Another tool, developed at University of Virginia School of Medicine in Charlottesville, is designed to combat what its creators call the “Angelina effect.” The actor Angelina Jolie went public with her double mastectomy in 2013 due to a positive BRCA1 test indicating she was at significant risk of developing breast cancer. Since then, many women have decided to remove both breasts whether or not it’s warranted by their condition. Surgery to remove both breasts is much more intensive than a single mastectomy. The decision aid is intended to help women be more aware of the increased risks of bleeding and infection after a double mastectomy.

Decision Aids

Online tools help people with breast cancer understand their treatment options in plain language.

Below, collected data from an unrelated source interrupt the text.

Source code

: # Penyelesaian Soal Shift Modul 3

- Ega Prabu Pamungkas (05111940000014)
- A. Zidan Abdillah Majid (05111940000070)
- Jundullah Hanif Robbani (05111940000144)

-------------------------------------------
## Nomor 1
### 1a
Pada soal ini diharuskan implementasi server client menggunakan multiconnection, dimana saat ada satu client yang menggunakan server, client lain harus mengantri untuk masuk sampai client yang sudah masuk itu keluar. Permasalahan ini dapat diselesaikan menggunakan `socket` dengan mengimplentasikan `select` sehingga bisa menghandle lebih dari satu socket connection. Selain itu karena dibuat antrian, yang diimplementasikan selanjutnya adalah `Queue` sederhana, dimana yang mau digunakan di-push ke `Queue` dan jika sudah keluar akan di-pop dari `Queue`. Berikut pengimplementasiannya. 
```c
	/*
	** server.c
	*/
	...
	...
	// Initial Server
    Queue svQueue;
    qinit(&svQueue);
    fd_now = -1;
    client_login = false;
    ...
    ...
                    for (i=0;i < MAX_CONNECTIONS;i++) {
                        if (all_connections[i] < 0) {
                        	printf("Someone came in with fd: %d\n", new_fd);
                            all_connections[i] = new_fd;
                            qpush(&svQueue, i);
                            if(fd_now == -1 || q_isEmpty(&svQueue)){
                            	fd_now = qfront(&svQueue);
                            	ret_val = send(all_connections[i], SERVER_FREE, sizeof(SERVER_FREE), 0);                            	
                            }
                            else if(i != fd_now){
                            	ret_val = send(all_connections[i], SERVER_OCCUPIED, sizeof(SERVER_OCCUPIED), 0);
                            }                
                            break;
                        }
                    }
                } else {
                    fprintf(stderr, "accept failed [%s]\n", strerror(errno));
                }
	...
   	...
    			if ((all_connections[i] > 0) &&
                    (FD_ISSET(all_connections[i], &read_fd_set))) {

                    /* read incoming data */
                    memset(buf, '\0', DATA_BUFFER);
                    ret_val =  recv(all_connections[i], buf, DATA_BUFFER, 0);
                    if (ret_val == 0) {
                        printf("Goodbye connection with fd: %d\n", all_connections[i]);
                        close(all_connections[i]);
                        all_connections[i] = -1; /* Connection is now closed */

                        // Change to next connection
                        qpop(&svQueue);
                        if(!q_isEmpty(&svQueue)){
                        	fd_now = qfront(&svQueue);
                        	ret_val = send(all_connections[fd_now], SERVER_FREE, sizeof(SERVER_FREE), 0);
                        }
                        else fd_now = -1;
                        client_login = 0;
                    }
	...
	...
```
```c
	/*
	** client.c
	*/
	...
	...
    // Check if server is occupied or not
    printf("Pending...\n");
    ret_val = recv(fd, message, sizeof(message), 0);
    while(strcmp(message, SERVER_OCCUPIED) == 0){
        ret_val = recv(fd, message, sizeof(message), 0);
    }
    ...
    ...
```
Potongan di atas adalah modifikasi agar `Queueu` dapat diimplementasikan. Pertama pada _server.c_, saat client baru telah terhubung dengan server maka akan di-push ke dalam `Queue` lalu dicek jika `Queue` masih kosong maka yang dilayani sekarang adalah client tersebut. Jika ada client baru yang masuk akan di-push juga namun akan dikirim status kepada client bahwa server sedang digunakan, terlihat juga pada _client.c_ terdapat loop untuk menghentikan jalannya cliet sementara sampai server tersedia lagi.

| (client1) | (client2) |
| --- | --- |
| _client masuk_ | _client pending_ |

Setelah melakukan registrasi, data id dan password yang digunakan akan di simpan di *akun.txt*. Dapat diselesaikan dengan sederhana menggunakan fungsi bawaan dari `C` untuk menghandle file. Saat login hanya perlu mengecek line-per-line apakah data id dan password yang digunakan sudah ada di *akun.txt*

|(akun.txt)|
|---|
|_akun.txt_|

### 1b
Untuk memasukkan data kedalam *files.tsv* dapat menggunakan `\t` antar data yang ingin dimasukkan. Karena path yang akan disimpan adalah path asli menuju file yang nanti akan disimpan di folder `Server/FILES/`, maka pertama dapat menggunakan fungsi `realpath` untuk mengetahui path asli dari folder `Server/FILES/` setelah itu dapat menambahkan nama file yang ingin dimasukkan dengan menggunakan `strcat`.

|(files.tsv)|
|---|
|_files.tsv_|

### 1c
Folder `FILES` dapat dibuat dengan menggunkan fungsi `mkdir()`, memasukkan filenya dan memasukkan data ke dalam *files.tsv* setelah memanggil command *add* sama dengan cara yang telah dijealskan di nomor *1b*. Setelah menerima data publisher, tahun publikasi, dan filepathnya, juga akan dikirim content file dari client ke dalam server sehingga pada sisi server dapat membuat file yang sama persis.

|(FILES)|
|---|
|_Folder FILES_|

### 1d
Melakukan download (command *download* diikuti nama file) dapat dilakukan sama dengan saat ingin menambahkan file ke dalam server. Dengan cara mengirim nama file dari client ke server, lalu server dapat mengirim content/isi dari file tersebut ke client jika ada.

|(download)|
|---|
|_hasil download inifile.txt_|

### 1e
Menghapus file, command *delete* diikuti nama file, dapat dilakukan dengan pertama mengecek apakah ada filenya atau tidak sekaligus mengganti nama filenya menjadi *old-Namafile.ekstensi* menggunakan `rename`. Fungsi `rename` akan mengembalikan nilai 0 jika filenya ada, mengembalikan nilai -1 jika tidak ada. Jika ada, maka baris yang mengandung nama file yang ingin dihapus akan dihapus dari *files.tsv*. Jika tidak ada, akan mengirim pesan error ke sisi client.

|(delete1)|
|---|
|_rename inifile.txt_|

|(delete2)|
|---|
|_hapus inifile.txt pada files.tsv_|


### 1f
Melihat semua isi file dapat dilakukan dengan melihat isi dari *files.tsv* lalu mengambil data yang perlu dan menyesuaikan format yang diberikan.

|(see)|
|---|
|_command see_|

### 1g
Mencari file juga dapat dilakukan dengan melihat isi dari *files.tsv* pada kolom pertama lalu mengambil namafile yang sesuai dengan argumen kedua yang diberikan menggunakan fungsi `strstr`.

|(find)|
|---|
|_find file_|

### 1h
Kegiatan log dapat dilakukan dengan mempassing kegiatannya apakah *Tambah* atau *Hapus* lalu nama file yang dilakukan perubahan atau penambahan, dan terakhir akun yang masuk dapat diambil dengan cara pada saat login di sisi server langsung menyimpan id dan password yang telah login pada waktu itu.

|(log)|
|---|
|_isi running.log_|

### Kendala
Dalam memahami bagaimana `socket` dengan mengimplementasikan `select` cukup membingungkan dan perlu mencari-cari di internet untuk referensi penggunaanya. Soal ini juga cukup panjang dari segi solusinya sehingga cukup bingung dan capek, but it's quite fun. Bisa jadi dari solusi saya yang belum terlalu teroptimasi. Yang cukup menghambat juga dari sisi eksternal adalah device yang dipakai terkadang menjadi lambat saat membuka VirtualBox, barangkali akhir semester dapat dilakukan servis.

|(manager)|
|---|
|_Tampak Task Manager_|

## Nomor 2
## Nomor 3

Politi encourages patients to ask for hard numbers when talking to their doctors about risks of side effects or recurrence. For example, using labels like “high,” “medium” or “low” without attaching a number can confuse patients. “[Patients] might think ‘high’ could be a 90% chance [of a given risk]. But really what we mean is just ‘higher than average,’ which could be 10% to 20%,” she explains.

Sometimes patients have preconceived, and often incorrect, notions about treatment. “It’s really hard to predict how you might feel about something occurring,” Politi says. People are often scared of chemotherapy, for example, because they have heard how painful and disruptive it can be. But when they go through it, they adapt better than they thought possible. Patients should feel empowered to seek out success stories and advice from other patients who have been through the same treatment, Politi says, so they can better imagine what it could be like.

When Hovde was deciding whether or not to do chemotherapy, she sought a second opinion from an oncologist and spoke with a friend, Jean Sachs, the CEO of Living Beyond Breast Cancer, a national nonprofit that connects breast cancer patients with information and support. When Hovde expressed concerns about nausea, her doctor and Sachs educated her about the many ways oncologists use drugs to better manage nausea. Thankfully, when she ultimately decided to have chemo, Hovde found that she needn’t have worried. “The anti-nausea medication they prescribed really worked well,” she says. “It was not as difficult as I’d thought it would be.

“No matter what the circumstances are, you need to be your own advocate, and you need people who can be your advocates,” Hovde adds.

Natalie Slivinski is a science and health writer in Seattle.